* [Supplied records]
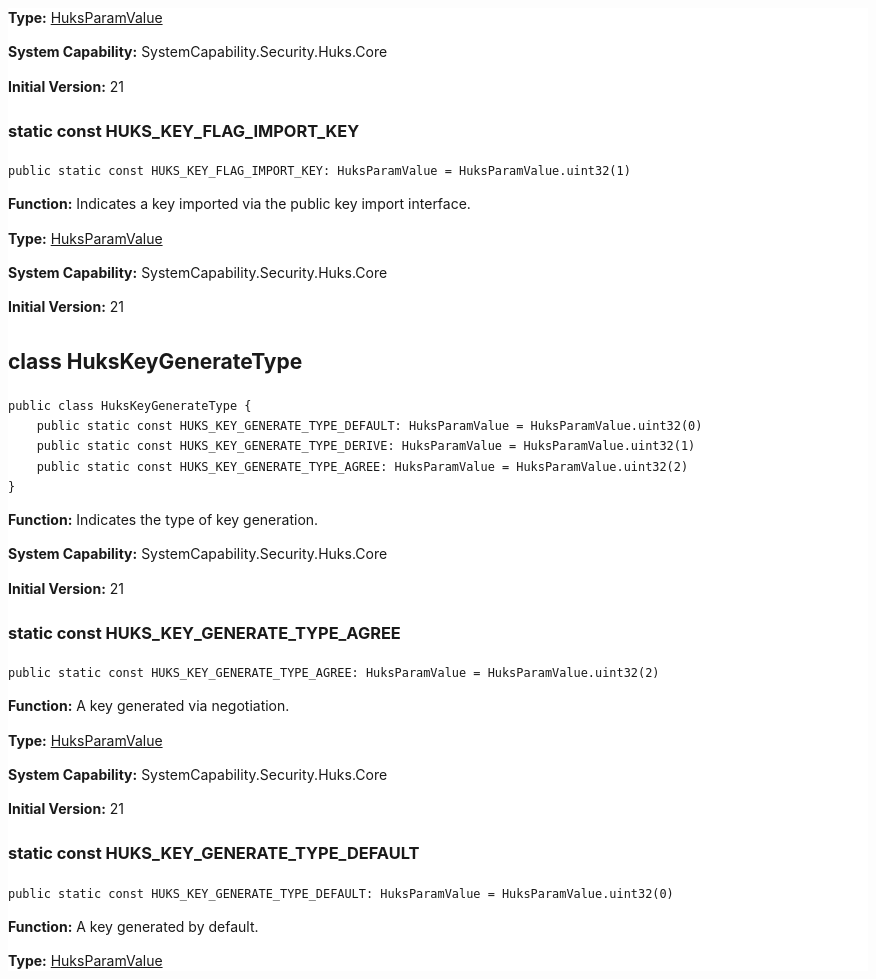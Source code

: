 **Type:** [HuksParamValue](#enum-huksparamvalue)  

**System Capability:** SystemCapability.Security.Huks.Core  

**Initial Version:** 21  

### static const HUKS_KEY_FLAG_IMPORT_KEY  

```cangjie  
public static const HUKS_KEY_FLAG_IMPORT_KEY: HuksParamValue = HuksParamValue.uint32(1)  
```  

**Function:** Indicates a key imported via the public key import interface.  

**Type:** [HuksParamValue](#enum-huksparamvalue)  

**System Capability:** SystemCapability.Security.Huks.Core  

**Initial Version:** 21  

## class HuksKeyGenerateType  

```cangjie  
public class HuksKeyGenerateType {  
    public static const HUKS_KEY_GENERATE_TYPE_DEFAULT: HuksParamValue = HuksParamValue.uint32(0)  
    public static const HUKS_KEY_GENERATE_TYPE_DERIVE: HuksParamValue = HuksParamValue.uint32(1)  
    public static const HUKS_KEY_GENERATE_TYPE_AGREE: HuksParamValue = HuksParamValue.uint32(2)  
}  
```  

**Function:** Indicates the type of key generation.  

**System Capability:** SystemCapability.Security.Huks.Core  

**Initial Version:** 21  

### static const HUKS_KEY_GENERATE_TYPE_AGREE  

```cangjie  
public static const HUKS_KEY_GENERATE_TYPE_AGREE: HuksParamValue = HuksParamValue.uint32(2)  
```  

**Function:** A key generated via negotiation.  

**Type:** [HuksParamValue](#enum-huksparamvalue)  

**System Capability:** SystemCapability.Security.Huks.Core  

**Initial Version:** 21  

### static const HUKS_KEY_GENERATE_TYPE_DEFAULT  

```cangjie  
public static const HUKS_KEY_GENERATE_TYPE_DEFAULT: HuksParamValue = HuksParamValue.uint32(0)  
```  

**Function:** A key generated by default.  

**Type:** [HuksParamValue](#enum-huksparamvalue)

...

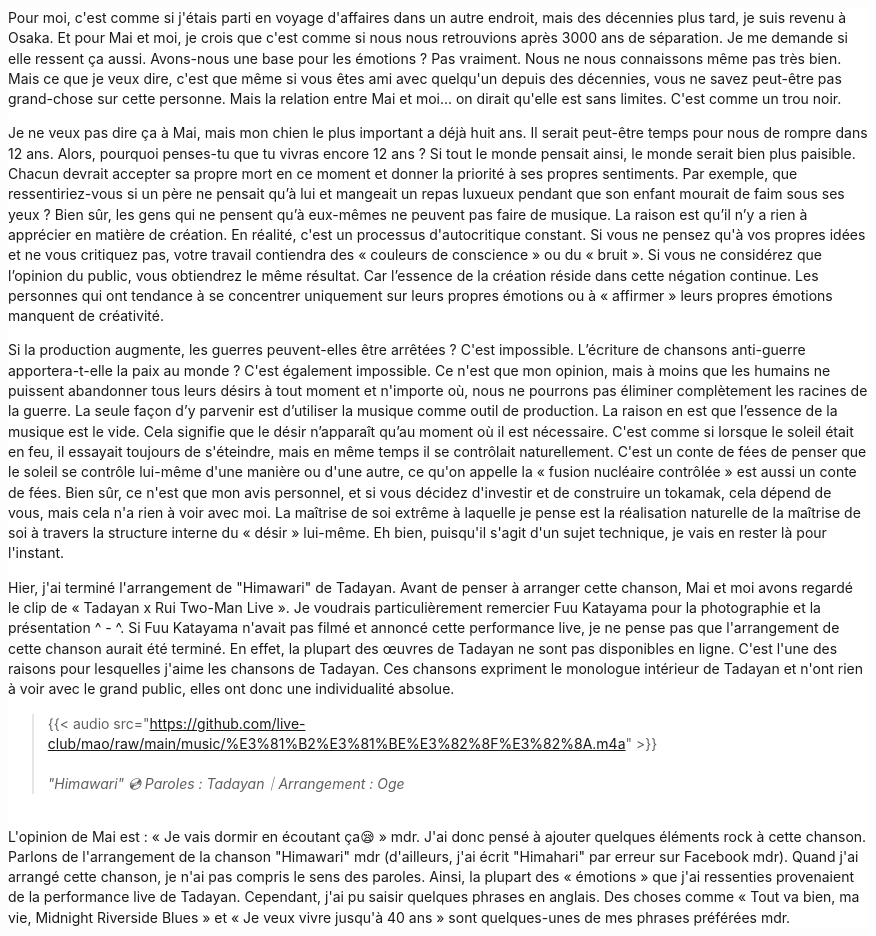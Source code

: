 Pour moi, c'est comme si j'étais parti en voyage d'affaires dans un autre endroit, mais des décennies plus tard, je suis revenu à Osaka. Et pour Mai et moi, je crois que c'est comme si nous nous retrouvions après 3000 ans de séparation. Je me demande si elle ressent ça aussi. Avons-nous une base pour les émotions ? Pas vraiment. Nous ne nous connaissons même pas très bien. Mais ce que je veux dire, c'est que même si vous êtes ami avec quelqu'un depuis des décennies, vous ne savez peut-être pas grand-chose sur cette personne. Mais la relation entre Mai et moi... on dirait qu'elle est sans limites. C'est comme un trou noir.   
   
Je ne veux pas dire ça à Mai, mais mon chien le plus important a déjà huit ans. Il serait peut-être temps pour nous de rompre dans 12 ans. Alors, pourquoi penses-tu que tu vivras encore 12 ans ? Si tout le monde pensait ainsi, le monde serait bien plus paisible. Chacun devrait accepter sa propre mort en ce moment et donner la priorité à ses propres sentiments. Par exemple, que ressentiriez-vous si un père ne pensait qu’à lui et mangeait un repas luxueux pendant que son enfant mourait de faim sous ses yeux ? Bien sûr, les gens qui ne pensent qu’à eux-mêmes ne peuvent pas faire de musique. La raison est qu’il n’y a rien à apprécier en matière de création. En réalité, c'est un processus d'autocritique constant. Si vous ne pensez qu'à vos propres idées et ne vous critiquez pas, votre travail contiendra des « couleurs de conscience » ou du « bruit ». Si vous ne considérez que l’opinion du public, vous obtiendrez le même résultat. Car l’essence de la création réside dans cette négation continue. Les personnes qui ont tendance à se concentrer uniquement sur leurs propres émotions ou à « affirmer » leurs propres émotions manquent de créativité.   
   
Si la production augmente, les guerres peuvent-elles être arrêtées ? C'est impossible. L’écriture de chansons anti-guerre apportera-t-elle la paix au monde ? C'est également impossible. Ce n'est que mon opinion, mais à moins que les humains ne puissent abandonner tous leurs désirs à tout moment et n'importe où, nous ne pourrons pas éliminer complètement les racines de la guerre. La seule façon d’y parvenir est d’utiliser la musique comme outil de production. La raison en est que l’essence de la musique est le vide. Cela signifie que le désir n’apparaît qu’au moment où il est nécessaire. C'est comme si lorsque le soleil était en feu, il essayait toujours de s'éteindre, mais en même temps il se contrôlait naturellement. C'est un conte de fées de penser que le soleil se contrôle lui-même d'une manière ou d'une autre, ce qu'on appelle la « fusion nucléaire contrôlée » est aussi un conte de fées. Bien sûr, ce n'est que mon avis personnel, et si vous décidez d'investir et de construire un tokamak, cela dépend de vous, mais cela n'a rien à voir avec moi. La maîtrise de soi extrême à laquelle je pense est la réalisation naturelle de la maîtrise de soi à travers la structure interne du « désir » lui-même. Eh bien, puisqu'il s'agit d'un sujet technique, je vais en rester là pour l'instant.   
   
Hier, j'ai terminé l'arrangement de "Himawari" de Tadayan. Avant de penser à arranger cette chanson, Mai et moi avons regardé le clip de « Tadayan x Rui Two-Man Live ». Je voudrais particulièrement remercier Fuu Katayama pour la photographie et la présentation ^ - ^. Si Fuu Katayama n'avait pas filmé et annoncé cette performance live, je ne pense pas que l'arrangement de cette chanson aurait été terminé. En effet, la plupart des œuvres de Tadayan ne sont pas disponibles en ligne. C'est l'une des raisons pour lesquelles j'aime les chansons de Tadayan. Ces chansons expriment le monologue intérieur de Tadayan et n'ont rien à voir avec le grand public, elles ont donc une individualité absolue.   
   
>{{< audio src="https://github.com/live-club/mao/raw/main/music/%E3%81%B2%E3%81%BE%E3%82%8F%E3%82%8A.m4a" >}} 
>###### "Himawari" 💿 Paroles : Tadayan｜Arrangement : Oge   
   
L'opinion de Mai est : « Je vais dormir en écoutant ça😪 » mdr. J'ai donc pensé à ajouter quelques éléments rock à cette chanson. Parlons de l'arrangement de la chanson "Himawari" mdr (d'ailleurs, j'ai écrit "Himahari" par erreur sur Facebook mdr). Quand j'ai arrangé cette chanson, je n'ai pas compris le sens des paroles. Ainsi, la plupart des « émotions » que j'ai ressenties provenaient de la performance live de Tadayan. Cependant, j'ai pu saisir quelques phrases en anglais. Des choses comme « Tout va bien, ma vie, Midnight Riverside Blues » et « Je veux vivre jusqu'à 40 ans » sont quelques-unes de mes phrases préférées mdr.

* [Aim of the task]
Starting at the line that has "### static const HUKS_KEY_GENERATE_TYPE_DEFAULT" in the records above, restate word for word every line until the one that has "generated by default.", and include that one as well.

* [Answer section]
### static const HUKS_KEY_GENERATE_TYPE_DEFAULT  

```cangjie  
public static const HUKS_KEY_GENERATE_TYPE_DEFAULT: HuksParamValue = HuksParamValue.uint32(0)  
```  

**Function:** A key generated by default.  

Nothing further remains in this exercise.